Wir haben uns ein altes Fachwerkhaus von ca. 1850 gekauft, wo wir in zwei Monaten einziehen, bzw. renovieren können. Haben uns im Forum auch schon schlau gemacht und auch eine menge gelernt ;-)) Ein paar Fragen beschäftigen uns aber immer noch und je mehr man darüber liest, umso unsicherer wird man (leider)! Werden unsere Fragen mal einzeln hier reinstellen, mit der Hoffnung, das wir in 2 Monaten schlauer sind ;-))
Fußboden, nun ja, wir haben jeweils eine Holzbalkendecke zwischen Keller und Erdgeschoß sowie zwischen Erdgeschoss und Dachgeschoss mit Lehmausbau.
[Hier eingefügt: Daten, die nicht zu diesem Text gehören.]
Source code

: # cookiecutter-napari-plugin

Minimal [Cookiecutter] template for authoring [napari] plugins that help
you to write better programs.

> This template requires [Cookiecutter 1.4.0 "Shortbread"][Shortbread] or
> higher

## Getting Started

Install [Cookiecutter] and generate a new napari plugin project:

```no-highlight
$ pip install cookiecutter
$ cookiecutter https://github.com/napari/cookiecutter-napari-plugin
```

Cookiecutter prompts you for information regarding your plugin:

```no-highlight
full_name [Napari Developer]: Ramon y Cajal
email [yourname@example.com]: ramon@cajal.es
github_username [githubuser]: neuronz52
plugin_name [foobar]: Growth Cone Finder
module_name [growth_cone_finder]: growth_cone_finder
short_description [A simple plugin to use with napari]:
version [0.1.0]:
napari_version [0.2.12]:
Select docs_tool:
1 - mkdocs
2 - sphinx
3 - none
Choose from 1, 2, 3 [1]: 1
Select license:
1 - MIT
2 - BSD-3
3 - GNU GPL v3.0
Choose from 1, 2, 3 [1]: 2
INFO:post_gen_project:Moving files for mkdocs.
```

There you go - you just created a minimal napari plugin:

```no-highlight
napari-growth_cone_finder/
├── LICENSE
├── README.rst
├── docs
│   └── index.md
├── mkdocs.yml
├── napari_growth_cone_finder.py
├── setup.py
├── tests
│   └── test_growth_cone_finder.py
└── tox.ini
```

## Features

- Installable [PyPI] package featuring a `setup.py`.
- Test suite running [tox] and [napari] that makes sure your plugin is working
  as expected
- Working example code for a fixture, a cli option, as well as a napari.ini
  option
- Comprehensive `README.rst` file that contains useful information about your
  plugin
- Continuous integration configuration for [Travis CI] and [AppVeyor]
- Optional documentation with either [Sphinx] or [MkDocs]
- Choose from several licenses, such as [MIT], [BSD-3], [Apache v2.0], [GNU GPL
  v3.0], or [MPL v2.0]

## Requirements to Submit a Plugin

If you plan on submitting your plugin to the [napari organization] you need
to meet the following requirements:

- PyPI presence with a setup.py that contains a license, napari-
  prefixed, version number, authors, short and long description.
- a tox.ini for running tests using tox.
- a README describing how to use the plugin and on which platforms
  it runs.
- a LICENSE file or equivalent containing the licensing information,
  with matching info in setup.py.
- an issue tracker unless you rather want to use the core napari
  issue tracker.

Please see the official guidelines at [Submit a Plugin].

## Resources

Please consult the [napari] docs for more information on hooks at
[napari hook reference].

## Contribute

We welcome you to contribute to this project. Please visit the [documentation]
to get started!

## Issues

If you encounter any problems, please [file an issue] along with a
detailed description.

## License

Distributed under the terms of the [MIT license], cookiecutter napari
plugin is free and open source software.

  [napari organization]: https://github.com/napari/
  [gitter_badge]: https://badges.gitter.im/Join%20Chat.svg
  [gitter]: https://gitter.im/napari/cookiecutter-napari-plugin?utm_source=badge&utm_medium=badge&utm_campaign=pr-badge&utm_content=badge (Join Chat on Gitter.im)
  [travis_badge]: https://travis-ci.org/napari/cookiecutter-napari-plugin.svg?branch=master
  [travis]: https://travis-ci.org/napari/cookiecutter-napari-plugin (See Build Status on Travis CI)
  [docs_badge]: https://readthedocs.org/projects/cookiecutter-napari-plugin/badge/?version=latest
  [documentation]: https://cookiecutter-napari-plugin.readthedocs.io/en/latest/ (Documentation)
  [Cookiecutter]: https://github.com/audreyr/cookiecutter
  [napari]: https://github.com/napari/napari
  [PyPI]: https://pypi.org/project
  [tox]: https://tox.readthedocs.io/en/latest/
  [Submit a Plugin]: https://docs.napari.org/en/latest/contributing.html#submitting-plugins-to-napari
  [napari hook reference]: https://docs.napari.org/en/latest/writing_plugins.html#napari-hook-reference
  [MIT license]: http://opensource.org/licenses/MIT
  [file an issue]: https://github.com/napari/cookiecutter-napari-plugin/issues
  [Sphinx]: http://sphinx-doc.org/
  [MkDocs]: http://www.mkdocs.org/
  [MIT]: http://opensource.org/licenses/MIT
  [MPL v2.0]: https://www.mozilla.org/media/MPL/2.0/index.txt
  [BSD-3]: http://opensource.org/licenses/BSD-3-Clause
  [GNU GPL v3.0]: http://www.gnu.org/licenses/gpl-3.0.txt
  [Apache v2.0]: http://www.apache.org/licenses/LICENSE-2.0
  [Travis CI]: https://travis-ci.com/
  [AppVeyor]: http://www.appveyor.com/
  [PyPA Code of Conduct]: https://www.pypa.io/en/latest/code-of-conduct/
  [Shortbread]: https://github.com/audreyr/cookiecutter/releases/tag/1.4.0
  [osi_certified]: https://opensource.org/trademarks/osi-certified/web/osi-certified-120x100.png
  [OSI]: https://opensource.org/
Der Boden ist natürlich nicht gerade;.)) Da wir Tiere haben ( Schäferhund und Katze) haben wir folgendes Problem: Tiere haben nun mal die Eigenschaft, sich nicht so zu verhalten wie Menschen ;-)) das heißt, wenn sie z.B. Probleme mit Ihrem Magen haben, brechen sie auch schon einmal wahllos irgendwo hin. Diese Feuchtigkeit sollte natürlich auch nicht in den Boden gelangen, schon alleine des Geruches wegen!
Wir sind nun am Überlegen was für einen Fußbodenaufbau wir bevorzugen. Holzdielen würden wir der Optik wegen bevorzugen! Außerdem bringt es auch eine gewisse „Wärme“ ins Haus. Hat aber den Nachteil, das Holz eben noch „arbeitet“ Bekommt man einen Dielenboden so dicht, das keine Feuchtigkeit in den Boden eindringen kann? Und wie übersteht die Oberfläche die Krallen der Tiere (Kratzspuren usw.)
Des Weiteren wollen wir im Dachgeschoss ein Bad mit großer Badewanne bauen. Mit der Statik haben wir uns schon einen Kopf gemacht, darum geht es nicht, passt ein (dichter) Dielenboden auch in einem Bad?
Alternativ währe über den Balken eine Schüttung, dann Fertigestrich (Farmazellplatten) und als Endausbau Bodenfliesen!
Wie geschrieben, wir bevorzugen lieber einen Holzboden. Währe schön, wenn der eine oder andere, der ähnliche Probleme wie wir hatten uns ein wenig beraten könnte und uns seine Erfahrungen mitteilen würde!

Besten Dank im voraus!!!

Die Biker aus Essen



Die einzigen



Fussbodenoberflächen, die solchen Belastungen durch Erbrochenes oder Urin standhalten, sind Epoxidharzbeschichtungen und Edelstahl ;-))).
Ein Holzfussboden wird nie ganz dicht werden, weil Holz auf Umgebungseinflüsse reagiert, insbesondere Temperaturdifferenzen und Luftfeuchtigkeit.
Auch Lacke reagieren auf Magensäure und ähnliches mit Verfärbungen.
Im Bad im OG muss eine wasserdichte Ebene unter dem begehbaren Fussboden installiert werden. Wenn die Aufbauhöhe ausreicht, um den Holzfussboden aufzuständern, wird´s gehen.
Wichtig bei einem Bad ist eine gründliche und detaillierte Planung, damit eine dauerhafte unktion gewährleistet ist.